I, for one, am a believer that the offense will be a force to be reckoned with and while it may not happen against Tampa Bay or Miami one can hope that it will happen by the time the Bears play their next division opponent in the second half of the season.
While the offense has undoubtedly struggled they have shown signs of promise. So far this season the Bears have scored on 34.4 percent of their offensive drives – good for 16th overall.
In Week 1, half of the Bears’ drives ended in either a three-and-out or a failed fourth down conversion without gaining a first down. In Week 2, four out of the Bears’ 10 drives (not including the kneel down to end the game) ended without the Bears gaining a first down.
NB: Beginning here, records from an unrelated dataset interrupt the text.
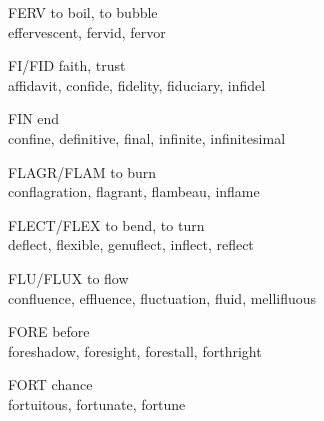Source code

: \begin{flashcard}[Roots]{FERV}
to boil, to bubble\\
\vspace{0.2in}
effervescent, fervid, fervor\\
\end{flashcard}

\begin{flashcard}[Roots]{FI/FID}
faith, trust\\
\vspace{0.2in}
affidavit, confide, fidelity, fiduciary, infidel\\
\end{flashcard}

\begin{flashcard}[Roots]{FIN}
end\\
\vspace{0.2in}
confine, definitive, final, infinite, infinitesimal\\
\end{flashcard}

\begin{flashcard}[Roots]{FLAGR/FLAM}
to burn\\
\vspace{0.2in}
conflagration, flagrant, flambeau, inflame\\
\end{flashcard}

\begin{flashcard}[Roots]{FLECT/FLEX}
to bend, to turn\\
\vspace{0.2in}
deflect, flexible, genuflect, inflect, reflect\\
\end{flashcard}

\begin{flashcard}[Roots]{FLU/FLUX}
to flow\\
\vspace{0.2in}
confluence, effluence, fluctuation, fluid, mellifluous\\
\end{flashcard}

\begin{flashcard}[Roots]{FORE}
before\\
\vspace{0.2in}
foreshadow, foresight, forestall, forthright\\
\end{flashcard}

\begin{flashcard}[Roots]{FORT}
chance\\
\vspace{0.2in}
fortuitous, fortunate, fortune\\
\end{flashcard}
Not including the final play of the first half this week, the Bears only had three of their 10 drives end without gaining a first down, the last of which forced the Cardinals to take all three timeouts in an attempt to salvage the game.
Simply put, the Bears had a number of drives Sunday where they were moving the ball but a young quarterback just failed to get them over the hump. One 47-yard drive ended in a missed field goal after a sack that Trubisky knows he cannot take.
Another promising drive was stalled after a chop block was called on Eric Kush and put the Bears in a very difficult first-and-25 situation.
Another encouraging sign is how the Bears have controlled the ball.
- Week 1: 33:26
- Week 2: 34:24
- Week 3: 36:21
Truly bad offenses are not able to control the ball for that long.
We have seen it in years past far too often when a bad offense leaves a good defense vulnerable by constantly losing the time of possession battle. This is where complementary football really comes into play.
I maintain that the 2018 Chicago Bears offense is not necessarily a bad offense but rather a young, inexperienced offense that has failed to mesh at this point in the season.
By no means has Trubisky been good enough to fulfill Bears fans’ expectations but his own head coach, who has had struggles of his own he must learn from, has been incessant that this process will take time.
Both Trubisky and Nagy deserve time to get this right.
Check this out: In Alex Smith’s first year in the same system, he had a game where he was 14 of 31 for 128 yards with zero touchdowns against a 4-12 Oakland Raiders defense that was not very good. That was also Smith’s eighth year in the NFL … not his second.
Week 3 in the NFC North proved that no win should ever be taken for granted. The Minnesota Vikings were 17-point favorites and were utterly demolished by the Bills who looked horrible the first two weeks.
Green Bay who was two-point road favorites against the Redskins, struggled all day and lost by two touchdowns.
The Lions, who had looked dreadful, came out on Sunday night and held the Patriots to 209 total yards.
After a short week and roughly a 1,440-mile flight, the Bears came out flat. But instead of what happened against the Buccaneers in 201,7 the Bears bounced back and won a game they in which they looked awful early on.
When was the last time that happened?
An ugly win counts all the same and it just buys another week for Nagy, Trubisky, and the offense to get on the same page. Oh and this week they get to do it while in first place!